At the left side he had a big old shark-bitten seaboot, which he must
have picked up off the beach, frayed and stringy around the top and
showing a great gaping hole in the forepeak. Under this he had placed
the legend, "BEFORE." At the right side, over a card printed "AFTER,"
a silver high-heeled dancing pump glittered in immaculate daintiness.
When I went in to congratulate old Joe on this achievement, he seemed
shy. Then he gave me a wrinkly smile and explained - as he had heard
so many others in Provincetown explain - it was just "his art."
Provincetown, whatever the summer may bring it, is a fishing town, and
its people are fisherpeople. In July and August, when the population
suddenly triples, there is some tendency to forget this. I have read
wonderful descriptions of the town, from which one would gather that
it is principally an art colony, festooned with nets and "picturesque"
Portuguese fishermen who presumably have been planted for the
convenience of the artists who paint them.
In the Cape-end eddies of summer traffic, which work into a dizzy
whirlpool here, it is true that for two months of each year the town
practically loses itself. One might add that it is beside itself. The
tourists are now the most numerous, the artists and writers by long
odds the most articulate. Hence it may come as a surprise to the
visitor, when he is told that of the more than four thousand residents
of the town - "year-round people" - three-fourths are Portuguese,
seeking their livelihood in the fishery or indirectly from its earnings.
They are an engaging people. I do not see how Provincetown can be very
life-like to writers who treat the Portuguese as incidental. Cape Cod,
of course, has a rich historical interest without them, because the
Cape's history goes back beyond their time; but the Cape today is very
much with them, and has been so since the last quarter of the
Nineteenth Century, when large numbers came to New England, attracted
by success stories of pretty much the same stamp, that all fish
stories bear.
I find that to crowd Provincetown into one chapter would be like
throwing all the exhibits of a menagerie into a single cage. Even if
they don't start clawing at one another, such jamming together
obstructs the view. Before touring about the town for details, let us
have a squint at it "with eyes half-closed," as the painters say, for
a few broad effects. Let us meet these Portuguese, and listen to them
talk of their fishing; let us wander through that scattered, elusive
realm which the town calls its "art colony;" and let us glance
backward, through a couple of centuries, towards the hazy beginnings
of the "Province Lands." Then we can tour the town in another chapter.
The large majority of the Portuguese have come from the Azores, or are
descended of Azoreans; a small proportion are from Lisbon; and the
remainder are descended of the 'bravas,' a race brought into New
England in whaling days from the Cape Verde Islands. The Cape Verdes,
which belong to Portugal, are off the west coast of Africa, and the
bravas are a mixture of Portuguese and native African, and are so
called after the island of Brava.
Because of brutal treatment they met with aboard ship, the crews of
the whalers often deserted.

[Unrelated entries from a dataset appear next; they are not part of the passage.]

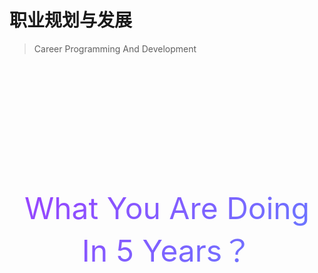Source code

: # 职业规划与发展
> Career Programming And Development


<h1 style="font-weight: normal;
    text-align: center;
    font-size: 48px;
    font-family: Circular, -apple-system, BlinkMacSystemFont, Roboto, Helvetica Neue, sans-serif;
    padding-top: 150px;
    color: #000;
    background: -webkit-linear-gradient(315deg,#9746ff 25%,#647eff);
    background-clip: text;
    -webkit-background-clip: text;
    -webkit-text-fill-color: transparent;">What You Are Doing<br>In 5 Years？</h1>
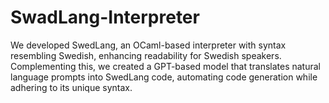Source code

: # SwadLang-Interpreter
We developed SwedLang, an OCaml-based interpreter with syntax resembling Swedish, enhancing readability for Swedish speakers. Complementing this, we created a GPT-based model that translates natural language prompts into SwedLang code, automating code generation while adhering to its unique syntax.
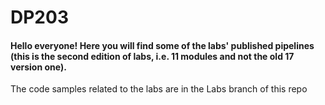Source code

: # DP203
#### Hello everyone! Here you will find some of the labs' published pipelines (this is the second edition of labs, i.e. 11 modules and not the old 17 version one).

The code samples related to the labs are in the Labs branch of this repo
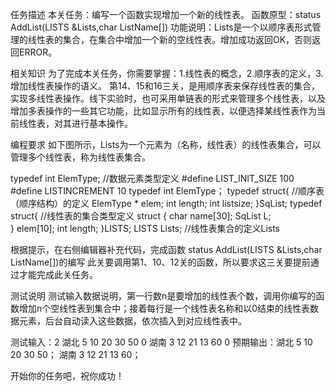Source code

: 任务描述
本关任务：编写一个函数实现增加一个新的线性表。
函数原型：status AddList(LISTS &Lists,char ListName[])
功能说明：Lists是一个以顺序表形式管理的线性表的集合，在集合中增加一个新的空线性表。增加成功返回OK，否则返回ERROR。

相关知识
为了完成本关任务，你需要掌握：1.线性表的概念，2.顺序表的定义，3.增加线性表操作的语义。
第14、15和16三关，是用顺序表来保存线性表的集合，实现多线性表操作。线下实验时，也可采用单链表的形式来管理多个线性表，以及增加多表操作的一些其它功能，比如显示所有的线性表，以便选择某线性表作为当前线性表，对其进行基本操作。

编程要求
如下图所示，Lists为一个元素为（名称，线性表）的线性表集合，可以管理多个线性表，称为线性表集合。


typedef int ElemType; //数据元素类型定义
#define LIST_INIT_SIZE 100
#define LISTINCREMENT  10
typedef int ElemType；
typedef struct{  //顺序表（顺序结构）的定义
      ElemType * elem;
      int length;
      int listsize;
}SqList;
typedef struct{  //线性表的集合类型定义
     struct { char name[30];
               SqList L;    
     } elem[10];
     int length;
}LISTS;
LISTS Lists;      //线性表集合的定义Lists
 
根据提示，在右侧编辑器补充代码，完成函数
status AddList(LISTS &Lists,char ListName[])的编写
此关要调用第1、10、12关的函数，所以要求这三关要提前通过才能完成此关任务。

测试说明
测试输入数据说明，第一行数n是要增加的线性表个数，调用你编写的函数增加n个空线性表到集合中；接着每行是一个线性表名称和以0结束的线性表数据元素，后台自动读入这些数据，依次插入到对应线性表中。

测试输入：2
          湖北 5 10 20 30 50 0
          湖南 3 12 21 13 60 0
预期输出：湖北 5 10 20 30 50；
       湖南 3 12 21 13 60；

开始你的任务吧，祝你成功！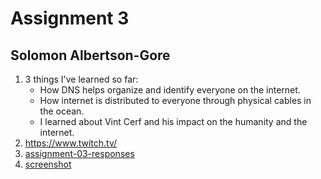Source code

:# Assignment 3
## Solomon Albertson-Gore

1) 3 things I've learned so far:
    - How DNS helps organize and identify everyone on the internet.
    - How internet is distributed to everyone through physical cables in the ocean.
    - I learned about Vint Cerf and his impact on the humanity and the internet.
2) https://www.twitch.tv/
3) [assignment-03-responses](../assignment-03/responses.txt)
4) [screenshot](./images/atom-progress.png)
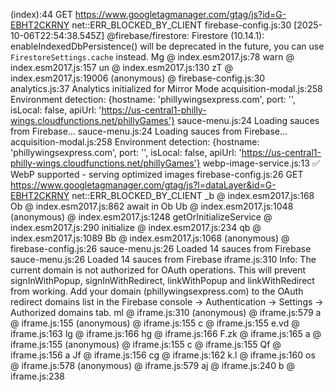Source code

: (index):44  GET https://www.googletagmanager.com/gtag/js?id=G-EBHT2CKRNY net::ERR_BLOCKED_BY_CLIENT
firebase-config.js:30 [2025-10-06T22:54:38.545Z]  @firebase/firestore: Firestore (10.14.1): enableIndexedDbPersistence() will be deprecated in the future, you can use `FirestoreSettings.cache` instead.
Mg @ index.esm2017.js:78
warn @ index.esm2017.js:157
un @ index.esm2017.js:130
zT @ index.esm2017.js:19006
(anonymous) @ firebase-config.js:30
analytics.js:37 Analytics initialized for Mirror Mode
acquisition-modal.js:258 Environment detection: {hostname: 'phillywingsexpress.com', port: '', isLocal: false, apiUrl: 'https://us-central1-philly-wings.cloudfunctions.net/phillyGames'}
sauce-menu.js:24 Loading sauces from Firebase...
sauce-menu.js:24 Loading sauces from Firebase...
acquisition-modal.js:258 Environment detection: {hostname: 'phillywingsexpress.com', port: '', isLocal: false, apiUrl: 'https://us-central1-philly-wings.cloudfunctions.net/phillyGames'}
webp-image-service.js:13 ✅ WebP supported - serving optimized images
firebase-config.js:26  GET https://www.googletagmanager.com/gtag/js?l=dataLayer&id=G-EBHT2CKRNY net::ERR_BLOCKED_BY_CLIENT
_b @ index.esm2017.js:168
Ob @ index.esm2017.js:862
await in Ob
Ub @ index.esm2017.js:1048
(anonymous) @ index.esm2017.js:1248
getOrInitializeService @ index.esm2017.js:290
initialize @ index.esm2017.js:234
qb @ index.esm2017.js:1089
Bb @ index.esm2017.js:1068
(anonymous) @ firebase-config.js:26
sauce-menu.js:26 Loaded 14 sauces from Firebase
sauce-menu.js:26 Loaded 14 sauces from Firebase
iframe.js:310 Info: The current domain is not authorized for OAuth operations. This will prevent signInWithPopup, signInWithRedirect, linkWithPopup and linkWithRedirect from working. Add your domain (phillywingsexpress.com) to the OAuth redirect domains list in the Firebase console -> Authentication -> Settings -> Authorized domains tab.
ml @ iframe.js:310
(anonymous) @ iframe.js:579
a @ iframe.js:155
(anonymous) @ iframe.js:155
c @ iframe.js:155
e.vd @ iframe.js:163
lg @ iframe.js:166
hg @ iframe.js:166
F.zk @ iframe.js:165
a @ iframe.js:155
(anonymous) @ iframe.js:155
c @ iframe.js:155
Qf @ iframe.js:156
a
Jf @ iframe.js:156
cg @ iframe.js:162
k.l @ iframe.js:160
os @ iframe.js:578
(anonymous) @ iframe.js:579
aj @ iframe.js:240
b @ iframe.js:238
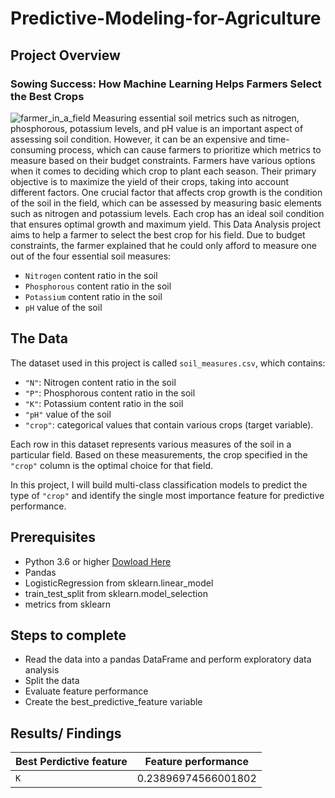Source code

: # Predictive-Modeling-for-Agriculture

## Project Overview 
### Sowing Success: How Machine Learning Helps Farmers Select the Best Crops
![farmer_in_a_field](https://github.com/Rakibulhasan777/Predictive-Modeling-for-Agriculture/assets/109708414/2fae6a5f-711c-425d-957d-c981ed6723c4)
Measuring essential soil metrics such as nitrogen, phosphorous, potassium levels, and pH value is an important aspect of assessing soil condition. However, it can be an expensive and time-consuming process, which can cause farmers to prioritize which metrics to measure based on their budget constraints. 
Farmers have various options when it comes to deciding which crop to plant each season. Their primary objective is to maximize the yield of their crops, taking into account different factors. One crucial factor that affects crop growth is the condition of the soil in the field, which can be assessed by measuring basic elements such as nitrogen and potassium levels. Each crop has an ideal soil condition that ensures optimal growth and maximum yield. 
This Data Analysis project aims to help a farmer to select the best crop for his field. Due to budget constraints, the farmer explained that he could only afford to measure one out of the four essential soil measures:
  * `Nitrogen` content ratio in the soil
  * `Phosphorous` content ratio in the soil
  * `Potassium` content ratio in the soil
  * `pH` value of the soil

## The Data 
The dataset used in this project is called `soil_measures.csv`, which contains:

- `"N"`: Nitrogen content ratio in the soil
- `"P"`: Phosphorous content ratio in the soil
- `"K"`: Potassium content ratio in the soil
- `"pH"` value of the soil
- `"crop"`: categorical values that contain various crops (target variable).

Each row in this dataset represents various measures of the soil in a particular field. Based on these measurements, the crop specified in the `"crop"` column is the optimal choice for that field.  

In this project, I will build multi-class classification models to predict the type of `"crop"` and identify the single most importance feature for predictive performance.

## Prerequisites 
  * Python 3.6 or higher [Dowload Here](https://www.python.org/downloads/)
  * Pandas
  * LogisticRegression from sklearn.linear_model
  * train_test_split from sklearn.model_selection
  * metrics from sklearn

## Steps to complete 
  * Read the data into a pandas DataFrame and perform exploratory data analysis
  * Split the data
  * Evaluate feature performance
  * Create the best_predictive_feature variable

## Results/ Findings 
|Best Perdictive feature |Feature performance |
|------------------------|--------------------|
|`K` |0.23896974566001802 |
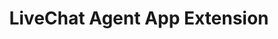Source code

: ---
title: LiveChat Agent App Extension

menuTitle: Agent App <u>Extension</u>

themeColor: green

includes:
  - introduction
  - advanced-use
  - authorization
  - js-api
  - troubleshooting
  
---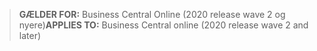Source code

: > <span data-ttu-id="88aa8-101">**GÆLDER FOR:** Business Central Online (2020 release wave 2 og nyere)</span><span class="sxs-lookup"><span data-stu-id="88aa8-101">**APPLIES TO:** Business Central online (2020 release wave 2 and later)</span></span>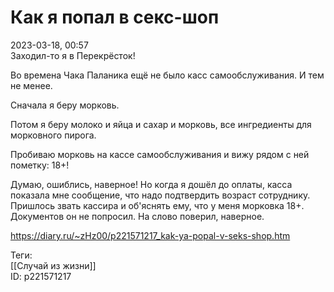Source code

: Как я попал в секс-шоп
=======================

   
 2023-03-18, 00:57   
   Заходил-то я в Перекрёсток!   
   
 Во времена Чака Паланика ещё не было касс самообслуживания. И тем не менее.   
   
 Сначала я беру морковь.   
   
 Потом я беру молоко и яйца и сахар и морковь, все ингредиенты для морковного пирога.   
   
 Пробиваю морковь на кассе самообслуживания и вижу рядом с ней пометку: 18+!   
   
 Думаю, ошиблись, наверное! Но когда я дошёл до оплаты, касса показала мне сообщение, что надо подтвердить возраст сотруднику. Пришлось звать кассира и об'яснять ему, что у меня морковка 18+. Документов он не попросил. На слово поверил, наверное.   
     
 <https://diary.ru/~zHz00/p221571217_kak-ya-popal-v-seks-shop.htm>   
   
 Теги:   
 [[Случай из жизни]]   
 ID: p221571217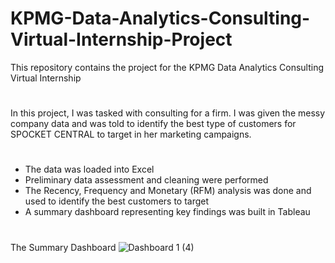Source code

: # KPMG-Data-Analytics-Consulting-Virtual-Internship-Project
This repository contains the project for the KPMG Data Analytics Consulting Virtual Internship
#
In this project, I was tasked with consulting for a firm. I was given the messy company data and was told to identify the best type of customers for SPOCKET CENTRAL to target in her marketing campaigns.
#
* The data was loaded into Excel
* Preliminary data assessment and cleaning were performed
* The Recency, Frequency and Monetary (RFM) analysis was done and used to identify the best customers to target
* A summary dashboard representing key findings was built in Tableau
#
The Summary Dashboard
![Dashboard 1 (4)](https://github.com/DataStance1/KPMG-Data-Analytics-Consulting-Virtual-Internship-Project/assets/114801619/542c6afd-0255-4d82-a34d-378a00c862fc)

Many of these men had been "crimped" in
the first place - lured by false promises or even drugged in the
waterfront dives, to find themselves well out to sea when they
regained consciousness. Desertion was therefore a matter of course,
and whaling captains usually charted their voyages by way of the Cape
Verdes, for there they could pick up crew replacements.
The bravas were good whalemen, and their descendants are good
fishermen. They are thickest in New Bedford, though some were brought
to Cape Cod and have made their homes here. The Azorean and Lisbon
people agree that the 'bravas' are their inferiors, but they disagree
heartily as between themselves, which faction is the superior.
In introducing them, one must use their nicknames. For they have an
odd custom of bestowing nicknames on one another - not in a spirit of
levity, but in dead earnest. They practically forget their real names.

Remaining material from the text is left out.